***** Record set

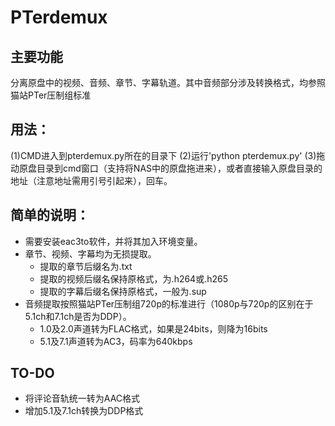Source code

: # PTerdemux

## 主要功能

分离原盘中的视频、音频、章节、字幕轨道。其中音频部分涉及转换格式，均参照猫站PTer压制组标准

## 用法：

(1)CMD进入到pterdemux.py所在的目录下
(2)运行'python pterdemux.py'
(3)拖动原盘目录到cmd窗口（支持将NAS中的原盘拖进来），或者直接输入原盘目录的地址（注意地址需用引号引起来），回车。

## 简单的说明：

* 需要安装eac3to软件，并将其加入环境变量。
* 章节、视频、字幕均为无损提取。
  * 提取的章节后缀名为.txt
  * 提取的视频后缀名保持原格式，为.h264或.h265
  * 提取的字幕后缀名保持原格式，一般为.sup
* 音频提取按照猫站PTer压制组720p的标准进行（1080p与720p的区别在于5.1ch和7.1ch是否为DDP）。
  * 1.0及2.0声道转为FLAC格式，如果是24bits，则降为16bits
  * 5.1及7.1声道转为AC3，码率为640kbps

## TO-DO

* 将评论音轨统一转为AAC格式
* 增加5.1及7.1ch转换为DDP格式
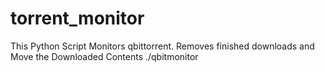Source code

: # torrent_monitor
This Python Script Monitors qbittorrent. Removes finished downloads and Move the Downloaded Contents
./qbitmonitor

**********

| The task |
Only the pictures stay out; the rest of the entries above must be written out exactly.

| Task response |
Source code

: # PTerdemux

## 主要功能

分离原盘中的视频、音频、章节、字幕轨道。其中音频部分涉及转换格式，均参照猫站PTer压制组标准

## 用法：

(1)CMD进入到pterdemux.py所在的目录下
(2)运行'python pterdemux.py'
(3)拖动原盘目录到cmd窗口（支持将NAS中的原盘拖进来），或者直接输入原盘目录的地址（注意地址需用引号引起来），回车。

## 简单的说明：

* 需要安装eac3to软件，并将其加入环境变量。
* 章节、视频、字幕均为无损提取。
  * 提取的章节后缀名为.txt
  * 提取的视频后缀名保持原格式，为.h264或.h265
  * 提取的字幕后缀名保持原格式，一般为.sup
* 音频提取按照猫站PTer压制组720p的标准进行（1080p与720p的区别在于5.1ch和7.1ch是否为DDP）。
  * 1.0及2.0声道转为FLAC格式，如果是24bits，则降为16bits
  * 5.1及7.1声道转为AC3，码率为640kbps

## TO-DO

* 将评论音轨统一转为AAC格式
* 增加5.1及7.1ch转换为DDP格式
Source code

: # torrent_monitor
This Python Script Monitors qbittorrent. Removes finished downloads and Move the Downloaded Contents
./qbitmonitor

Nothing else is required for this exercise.